Please find every line of the listing below where "face" occurs and copy it.

---------------

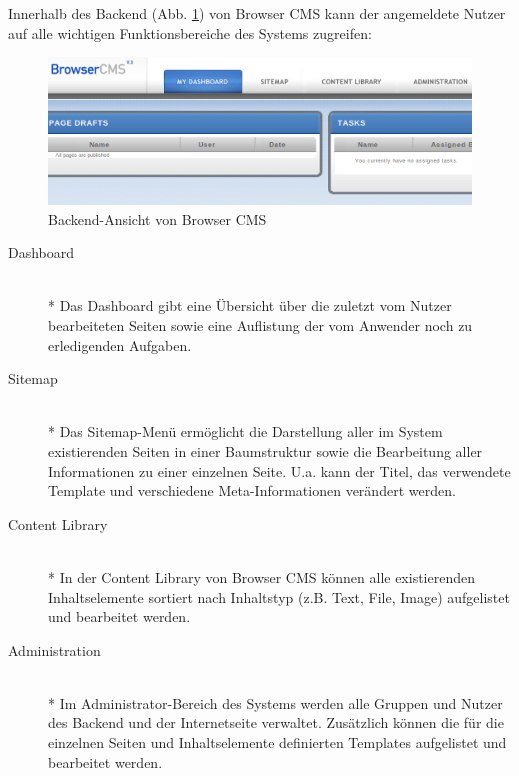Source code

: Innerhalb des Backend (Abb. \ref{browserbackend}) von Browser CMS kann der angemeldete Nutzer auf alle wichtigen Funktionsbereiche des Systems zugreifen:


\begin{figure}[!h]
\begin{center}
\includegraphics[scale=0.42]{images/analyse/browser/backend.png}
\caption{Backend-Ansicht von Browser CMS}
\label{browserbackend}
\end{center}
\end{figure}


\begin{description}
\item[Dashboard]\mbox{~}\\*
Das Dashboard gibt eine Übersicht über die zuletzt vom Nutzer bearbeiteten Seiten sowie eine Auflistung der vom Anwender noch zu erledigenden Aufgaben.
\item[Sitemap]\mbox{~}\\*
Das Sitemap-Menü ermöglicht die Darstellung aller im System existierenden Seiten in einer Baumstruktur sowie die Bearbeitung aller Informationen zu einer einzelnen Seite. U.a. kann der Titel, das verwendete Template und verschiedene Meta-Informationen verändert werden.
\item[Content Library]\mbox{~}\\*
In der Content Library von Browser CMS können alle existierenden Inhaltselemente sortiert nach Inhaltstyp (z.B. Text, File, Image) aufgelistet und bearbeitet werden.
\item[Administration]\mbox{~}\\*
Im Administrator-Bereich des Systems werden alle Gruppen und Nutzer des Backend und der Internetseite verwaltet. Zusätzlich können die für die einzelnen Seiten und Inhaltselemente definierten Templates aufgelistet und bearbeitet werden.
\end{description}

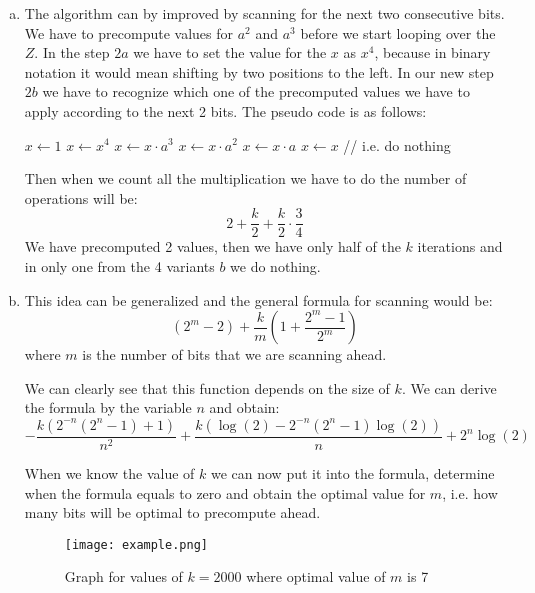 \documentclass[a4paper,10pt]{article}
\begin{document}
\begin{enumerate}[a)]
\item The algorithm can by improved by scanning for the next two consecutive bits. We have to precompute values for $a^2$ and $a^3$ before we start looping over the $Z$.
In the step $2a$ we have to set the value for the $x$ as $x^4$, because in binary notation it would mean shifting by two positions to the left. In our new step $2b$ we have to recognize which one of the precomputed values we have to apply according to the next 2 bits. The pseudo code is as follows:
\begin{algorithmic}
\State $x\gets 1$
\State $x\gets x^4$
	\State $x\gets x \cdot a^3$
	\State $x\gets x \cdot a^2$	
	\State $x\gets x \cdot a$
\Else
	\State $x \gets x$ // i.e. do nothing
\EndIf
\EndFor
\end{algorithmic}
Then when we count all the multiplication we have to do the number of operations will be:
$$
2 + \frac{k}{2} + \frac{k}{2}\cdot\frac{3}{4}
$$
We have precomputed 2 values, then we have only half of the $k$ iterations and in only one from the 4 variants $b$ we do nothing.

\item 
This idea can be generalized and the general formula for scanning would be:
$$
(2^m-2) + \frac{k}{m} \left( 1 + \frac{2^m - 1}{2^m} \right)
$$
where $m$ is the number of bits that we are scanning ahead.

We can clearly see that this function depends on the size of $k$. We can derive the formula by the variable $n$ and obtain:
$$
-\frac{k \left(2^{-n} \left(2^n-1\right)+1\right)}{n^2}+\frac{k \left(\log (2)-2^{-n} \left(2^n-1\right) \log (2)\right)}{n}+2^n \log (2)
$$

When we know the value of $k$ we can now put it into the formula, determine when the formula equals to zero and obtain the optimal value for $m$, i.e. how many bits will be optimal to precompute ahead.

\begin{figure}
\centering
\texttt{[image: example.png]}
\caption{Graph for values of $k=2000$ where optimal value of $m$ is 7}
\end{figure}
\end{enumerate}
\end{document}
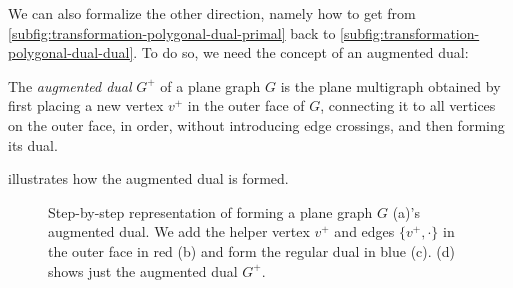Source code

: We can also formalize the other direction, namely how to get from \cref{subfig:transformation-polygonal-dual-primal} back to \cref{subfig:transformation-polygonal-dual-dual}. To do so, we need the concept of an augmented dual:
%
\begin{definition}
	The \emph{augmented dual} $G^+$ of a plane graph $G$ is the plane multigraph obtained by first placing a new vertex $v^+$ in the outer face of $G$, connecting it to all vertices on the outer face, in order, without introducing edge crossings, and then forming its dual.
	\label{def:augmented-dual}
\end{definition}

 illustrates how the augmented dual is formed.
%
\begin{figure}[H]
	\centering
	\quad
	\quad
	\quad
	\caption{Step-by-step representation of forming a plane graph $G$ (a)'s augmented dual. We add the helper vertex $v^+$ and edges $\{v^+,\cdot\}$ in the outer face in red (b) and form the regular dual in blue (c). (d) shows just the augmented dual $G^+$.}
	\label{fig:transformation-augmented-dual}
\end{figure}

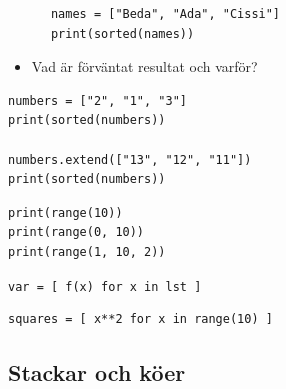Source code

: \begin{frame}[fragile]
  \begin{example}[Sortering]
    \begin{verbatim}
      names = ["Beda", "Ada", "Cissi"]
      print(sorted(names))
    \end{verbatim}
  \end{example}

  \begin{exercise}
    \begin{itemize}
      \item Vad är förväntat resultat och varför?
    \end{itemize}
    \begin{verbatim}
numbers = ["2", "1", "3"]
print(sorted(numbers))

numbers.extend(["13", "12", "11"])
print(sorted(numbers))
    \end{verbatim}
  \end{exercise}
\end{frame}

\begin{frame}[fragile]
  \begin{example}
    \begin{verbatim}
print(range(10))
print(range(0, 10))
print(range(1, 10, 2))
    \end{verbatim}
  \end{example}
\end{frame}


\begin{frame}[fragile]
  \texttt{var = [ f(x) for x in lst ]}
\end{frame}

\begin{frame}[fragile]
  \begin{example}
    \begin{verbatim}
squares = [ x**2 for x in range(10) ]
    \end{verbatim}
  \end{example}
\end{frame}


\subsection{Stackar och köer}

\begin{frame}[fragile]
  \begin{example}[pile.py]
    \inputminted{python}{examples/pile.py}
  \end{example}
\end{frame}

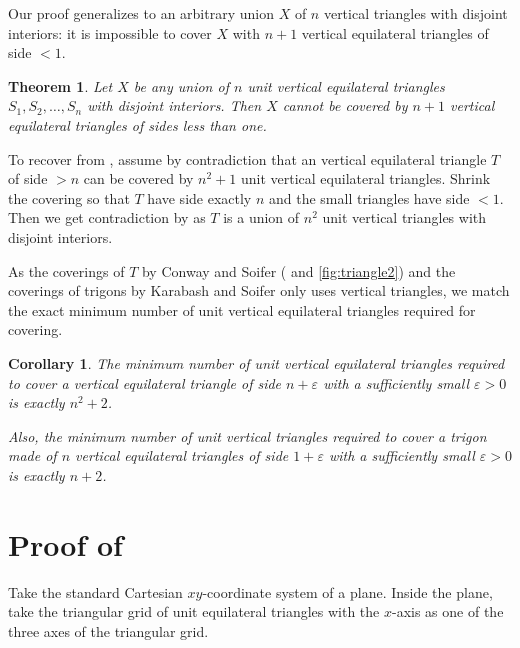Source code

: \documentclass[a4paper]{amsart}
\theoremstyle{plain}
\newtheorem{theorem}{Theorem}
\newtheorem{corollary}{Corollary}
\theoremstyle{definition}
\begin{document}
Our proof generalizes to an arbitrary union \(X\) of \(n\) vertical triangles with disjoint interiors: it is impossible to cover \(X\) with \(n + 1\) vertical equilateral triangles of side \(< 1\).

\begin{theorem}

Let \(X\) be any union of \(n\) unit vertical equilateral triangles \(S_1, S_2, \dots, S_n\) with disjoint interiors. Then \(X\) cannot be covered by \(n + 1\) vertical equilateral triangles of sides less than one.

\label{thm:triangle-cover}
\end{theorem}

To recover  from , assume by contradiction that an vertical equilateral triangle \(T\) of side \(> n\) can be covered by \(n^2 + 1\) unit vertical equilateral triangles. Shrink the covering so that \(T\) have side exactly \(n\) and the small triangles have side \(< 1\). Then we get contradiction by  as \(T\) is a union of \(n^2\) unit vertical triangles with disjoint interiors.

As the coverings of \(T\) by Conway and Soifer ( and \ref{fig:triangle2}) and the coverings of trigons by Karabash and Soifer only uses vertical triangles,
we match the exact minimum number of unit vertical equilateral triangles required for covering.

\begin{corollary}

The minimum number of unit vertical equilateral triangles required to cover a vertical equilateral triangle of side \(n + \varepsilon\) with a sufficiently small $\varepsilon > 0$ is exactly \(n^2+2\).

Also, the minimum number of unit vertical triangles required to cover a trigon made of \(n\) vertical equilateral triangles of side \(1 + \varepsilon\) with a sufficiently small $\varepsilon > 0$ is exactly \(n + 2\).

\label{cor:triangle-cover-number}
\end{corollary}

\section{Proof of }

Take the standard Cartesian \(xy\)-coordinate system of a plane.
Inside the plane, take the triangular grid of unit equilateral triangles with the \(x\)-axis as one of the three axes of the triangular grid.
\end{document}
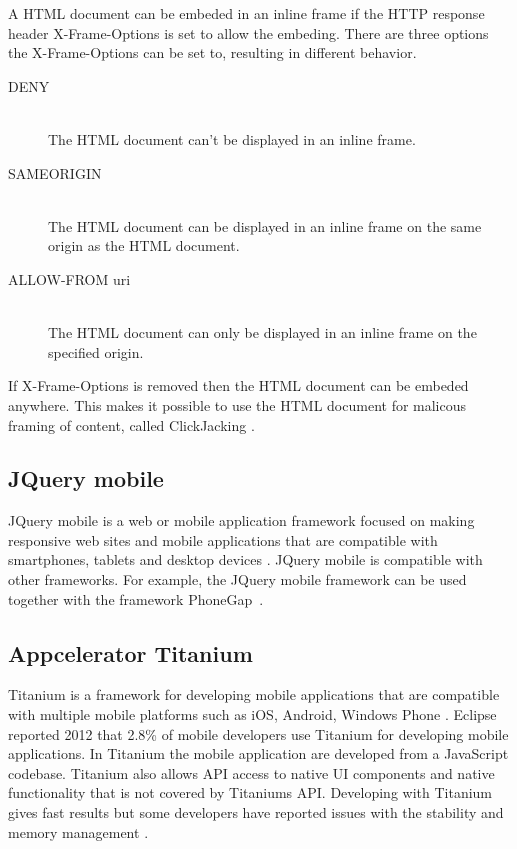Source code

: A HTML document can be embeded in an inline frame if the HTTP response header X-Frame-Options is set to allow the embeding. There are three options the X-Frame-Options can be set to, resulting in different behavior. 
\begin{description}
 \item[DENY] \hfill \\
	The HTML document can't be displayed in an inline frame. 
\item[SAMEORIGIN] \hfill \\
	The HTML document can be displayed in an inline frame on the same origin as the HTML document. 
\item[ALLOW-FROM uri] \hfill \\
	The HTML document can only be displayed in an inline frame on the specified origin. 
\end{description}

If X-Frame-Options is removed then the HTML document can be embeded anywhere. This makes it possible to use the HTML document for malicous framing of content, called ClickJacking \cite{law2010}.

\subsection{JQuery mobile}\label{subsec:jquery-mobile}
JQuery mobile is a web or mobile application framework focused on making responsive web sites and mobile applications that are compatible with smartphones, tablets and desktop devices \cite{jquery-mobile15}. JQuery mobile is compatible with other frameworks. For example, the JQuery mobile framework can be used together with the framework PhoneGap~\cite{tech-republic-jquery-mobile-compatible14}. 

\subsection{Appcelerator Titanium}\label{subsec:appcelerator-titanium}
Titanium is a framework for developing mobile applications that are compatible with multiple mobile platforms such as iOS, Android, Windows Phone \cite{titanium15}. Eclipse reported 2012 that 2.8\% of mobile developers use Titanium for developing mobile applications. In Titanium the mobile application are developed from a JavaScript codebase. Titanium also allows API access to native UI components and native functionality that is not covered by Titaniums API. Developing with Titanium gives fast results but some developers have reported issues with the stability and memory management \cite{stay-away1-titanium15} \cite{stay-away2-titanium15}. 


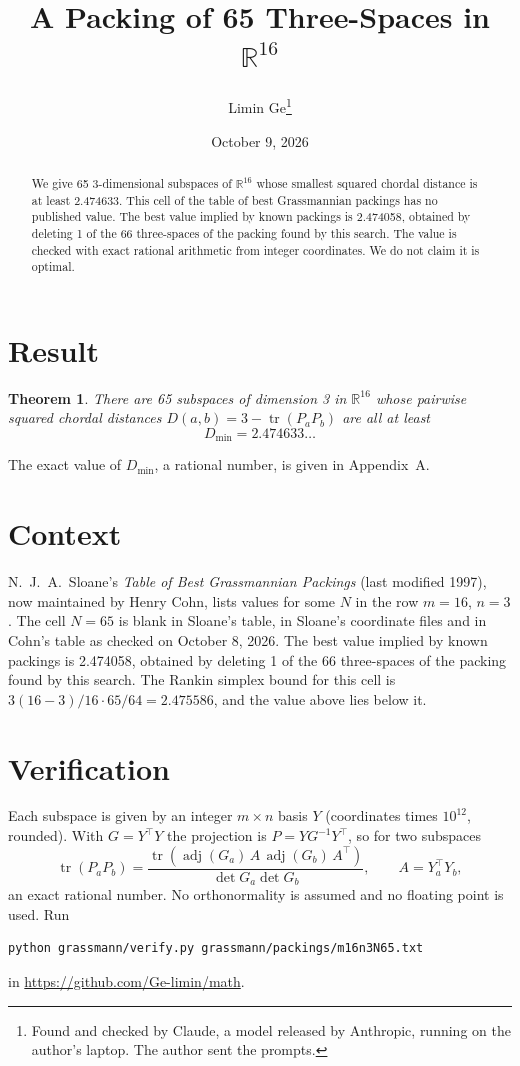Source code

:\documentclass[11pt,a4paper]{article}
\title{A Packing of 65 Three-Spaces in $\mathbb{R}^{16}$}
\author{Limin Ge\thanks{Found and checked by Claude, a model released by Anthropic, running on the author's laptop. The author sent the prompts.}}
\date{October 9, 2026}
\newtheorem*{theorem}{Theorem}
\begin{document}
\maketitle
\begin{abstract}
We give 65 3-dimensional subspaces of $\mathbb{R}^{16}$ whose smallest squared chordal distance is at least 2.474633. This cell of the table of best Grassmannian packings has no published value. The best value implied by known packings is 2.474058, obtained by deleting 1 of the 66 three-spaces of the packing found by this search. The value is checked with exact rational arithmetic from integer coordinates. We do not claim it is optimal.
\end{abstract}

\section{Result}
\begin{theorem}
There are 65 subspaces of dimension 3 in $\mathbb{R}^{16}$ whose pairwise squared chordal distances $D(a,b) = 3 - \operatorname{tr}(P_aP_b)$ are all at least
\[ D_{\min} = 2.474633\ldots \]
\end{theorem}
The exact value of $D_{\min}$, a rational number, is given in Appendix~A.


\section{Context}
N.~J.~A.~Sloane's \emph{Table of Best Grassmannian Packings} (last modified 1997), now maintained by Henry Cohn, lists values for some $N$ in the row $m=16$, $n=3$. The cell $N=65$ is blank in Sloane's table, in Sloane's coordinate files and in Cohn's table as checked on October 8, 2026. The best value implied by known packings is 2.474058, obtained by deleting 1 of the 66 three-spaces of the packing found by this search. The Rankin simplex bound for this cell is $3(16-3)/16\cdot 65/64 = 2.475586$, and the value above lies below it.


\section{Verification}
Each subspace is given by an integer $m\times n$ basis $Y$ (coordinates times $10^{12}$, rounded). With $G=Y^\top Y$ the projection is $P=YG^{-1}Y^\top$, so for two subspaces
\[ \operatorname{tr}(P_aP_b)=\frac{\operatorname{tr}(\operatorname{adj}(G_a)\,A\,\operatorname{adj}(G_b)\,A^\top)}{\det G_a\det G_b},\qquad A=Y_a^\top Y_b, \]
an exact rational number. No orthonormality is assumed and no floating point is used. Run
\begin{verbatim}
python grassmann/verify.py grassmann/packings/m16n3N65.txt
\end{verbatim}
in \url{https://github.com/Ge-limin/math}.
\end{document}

---------------

*RESULT OF THIS TASK:*
	The \emph{augmented dual} $G^+$ of a plane graph $G$ is the plane multigraph obtained by first placing a new vertex $v^+$ in the outer face of $G$, connecting it to all vertices on the outer face, in order, without introducing edge crossings, and then forming its dual.
	\caption{Step-by-step representation of forming a plane graph $G$ (a)'s augmented dual. We add the helper vertex $v^+$ and edges $\{v^+,\cdot\}$ in the outer face in red (b) and form the regular dual in blue (c). (d) shows just the augmented dual $G^+$.}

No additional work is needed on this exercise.